[TASK DETAILS] Through the end of the data below, output every line exactly, beginning with the line that contains "ಶ್ರೀ ರಘು ನನ್ದನ ಸೀತಾ ರಮಣಾ, ಶ್ರಿತಜನ ಪೋಷಕ ರಾಮಾ".

[Saved entries]
┄┄┄┄┄┄┄┄┄┄┄┄┄┄┄┄┄┄┄┄
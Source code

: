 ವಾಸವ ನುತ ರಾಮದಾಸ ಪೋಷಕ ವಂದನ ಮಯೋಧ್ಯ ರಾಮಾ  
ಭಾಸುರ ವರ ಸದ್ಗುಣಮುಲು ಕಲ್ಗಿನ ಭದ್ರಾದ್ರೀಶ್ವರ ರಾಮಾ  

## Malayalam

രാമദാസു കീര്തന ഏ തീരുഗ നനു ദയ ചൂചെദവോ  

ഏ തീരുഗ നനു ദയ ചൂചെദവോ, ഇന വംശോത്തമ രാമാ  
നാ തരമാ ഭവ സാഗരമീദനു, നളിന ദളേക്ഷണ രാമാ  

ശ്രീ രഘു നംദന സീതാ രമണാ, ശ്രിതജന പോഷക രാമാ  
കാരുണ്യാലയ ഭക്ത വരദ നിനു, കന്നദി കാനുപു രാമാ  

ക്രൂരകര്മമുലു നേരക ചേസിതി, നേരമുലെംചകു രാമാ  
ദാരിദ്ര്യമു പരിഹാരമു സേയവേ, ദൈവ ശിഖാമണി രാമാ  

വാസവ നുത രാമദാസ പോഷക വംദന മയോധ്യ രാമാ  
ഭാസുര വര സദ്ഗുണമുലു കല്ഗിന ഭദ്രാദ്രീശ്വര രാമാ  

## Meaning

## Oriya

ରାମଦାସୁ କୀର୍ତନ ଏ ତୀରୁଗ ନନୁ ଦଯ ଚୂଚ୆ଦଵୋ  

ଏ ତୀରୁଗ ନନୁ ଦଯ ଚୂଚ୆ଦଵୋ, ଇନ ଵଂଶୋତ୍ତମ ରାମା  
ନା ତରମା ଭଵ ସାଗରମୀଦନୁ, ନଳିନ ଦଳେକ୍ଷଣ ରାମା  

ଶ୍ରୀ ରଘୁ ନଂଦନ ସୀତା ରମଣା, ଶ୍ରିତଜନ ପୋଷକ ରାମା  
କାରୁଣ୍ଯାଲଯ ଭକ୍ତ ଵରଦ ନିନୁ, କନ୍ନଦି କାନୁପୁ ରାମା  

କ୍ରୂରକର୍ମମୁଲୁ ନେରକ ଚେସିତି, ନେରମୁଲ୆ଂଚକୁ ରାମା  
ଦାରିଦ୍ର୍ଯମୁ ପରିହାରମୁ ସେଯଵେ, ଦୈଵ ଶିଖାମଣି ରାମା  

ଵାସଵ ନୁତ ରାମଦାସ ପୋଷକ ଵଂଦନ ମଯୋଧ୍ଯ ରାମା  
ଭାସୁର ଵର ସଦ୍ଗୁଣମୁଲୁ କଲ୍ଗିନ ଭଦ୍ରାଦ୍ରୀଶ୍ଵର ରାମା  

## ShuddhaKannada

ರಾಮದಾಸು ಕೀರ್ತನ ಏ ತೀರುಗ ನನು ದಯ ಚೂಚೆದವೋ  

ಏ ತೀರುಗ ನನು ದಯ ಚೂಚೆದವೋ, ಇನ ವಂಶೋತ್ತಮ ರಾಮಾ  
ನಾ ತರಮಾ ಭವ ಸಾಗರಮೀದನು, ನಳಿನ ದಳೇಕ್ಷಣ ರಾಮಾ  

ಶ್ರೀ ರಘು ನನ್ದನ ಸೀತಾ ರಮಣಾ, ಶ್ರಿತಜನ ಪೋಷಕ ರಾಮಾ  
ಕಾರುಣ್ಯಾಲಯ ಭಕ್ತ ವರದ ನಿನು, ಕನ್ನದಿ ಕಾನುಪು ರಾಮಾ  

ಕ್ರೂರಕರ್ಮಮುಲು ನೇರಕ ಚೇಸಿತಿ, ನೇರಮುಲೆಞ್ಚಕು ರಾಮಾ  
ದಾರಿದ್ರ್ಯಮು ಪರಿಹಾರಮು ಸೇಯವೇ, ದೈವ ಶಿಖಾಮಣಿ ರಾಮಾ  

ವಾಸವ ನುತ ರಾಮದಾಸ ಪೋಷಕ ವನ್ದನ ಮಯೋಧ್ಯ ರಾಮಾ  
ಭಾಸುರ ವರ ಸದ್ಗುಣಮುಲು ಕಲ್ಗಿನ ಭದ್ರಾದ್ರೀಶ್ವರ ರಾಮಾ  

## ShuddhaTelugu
┄┄┄┄┄┄┄┄┄┄┄┄┄┄┄┄┄┄┄┄
[TASK SOLUTION]
ಶ್ರೀ ರಘು ನನ್ದನ ಸೀತಾ ರಮಣಾ, ಶ್ರಿತಜನ ಪೋಷಕ ರಾಮಾ  
ಕಾರುಣ್ಯಾಲಯ ಭಕ್ತ ವರದ ನಿನು, ಕನ್ನದಿ ಕಾನುಪು ರಾಮಾ  

ಕ್ರೂರಕರ್ಮಮುಲು ನೇರಕ ಚೇಸಿತಿ, ನೇರಮುಲೆಞ್ಚಕು ರಾಮಾ  
ದಾರಿದ್ರ್ಯಮು ಪರಿಹಾರಮು ಸೇಯವೇ, ದೈವ ಶಿಖಾಮಣಿ ರಾಮಾ  

ವಾಸವ ನುತ ರಾಮದಾಸ ಪೋಷಕ ವನ್ದನ ಮಯೋಧ್ಯ ರಾಮಾ  
ಭಾಸುರ ವರ ಸದ್ಗುಣಮುಲು ಕಲ್ಗಿನ ಭದ್ರಾದ್ರೀಶ್ವರ ರಾಮಾ  

## ShuddhaTelugu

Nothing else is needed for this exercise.